7. Partenariat stratégique pour le développement d'une Economie Circulaire des déchets  dans le Royaume d’Arabie saoudite entre SIRC et Veolia. 

8. Protocole d'accord entre Air France et Saudia Group pour le renforcement de la  coopération dans le domaine du transport de passagers et de la maintenance des aéronefs. 

Autres types de contrats, signés dans le cadre du Forum d’affaires franco-saoudien

9. Protocole d’accord entre Bpifrance Investissement et Aramco Ventures. Accord entre Bpifrance Investissement et Aramco Ventures pour une coopération sur des  opportunités d’investissement dans des startups françaises de plusieurs secteurs, dont le  numérique, l’IA, le quantique. 
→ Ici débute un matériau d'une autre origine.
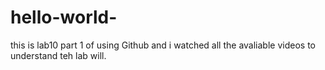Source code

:# hello-world-
this is lab10 part 1 of using Github 
and i watched all the avaliable videos to understand teh lab will.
10. Protocole d’accord entre Pasqal et Aramco portant sur la création d'un centre de co conception pour développer la recherche quantique.  

Ce protocole d'accord est ancré dans la relation très forte entre Pasqal et Aramco, qui se sont  choisis mutuellement comme partenaires de choix pour développer le quantique avec l'objectif  de générer une valeur massive grâce à cette technologie, et l'ambition de stimuler l'impact du  quantique pour Aramco et l’Arabie saoudite. Cette relation permettra d'explorer le  développement d'un centre de co-conception en Arabie saoudite pour développer la recherche  quantique, l'IA et les développements énergétiques basés sur le quantique, en tant qu'élément  clé de cette stratégie de leadership mondial. 

11. Protocole d’accord entre Capgemini et Aramco portant sur la coopération dans la  transformation digitale.  

Coopération en matière de transformation digitale, permettra de bénéficier des laboratoires de  Capgemini en matière d'IA pour faire avancer les biosciences. 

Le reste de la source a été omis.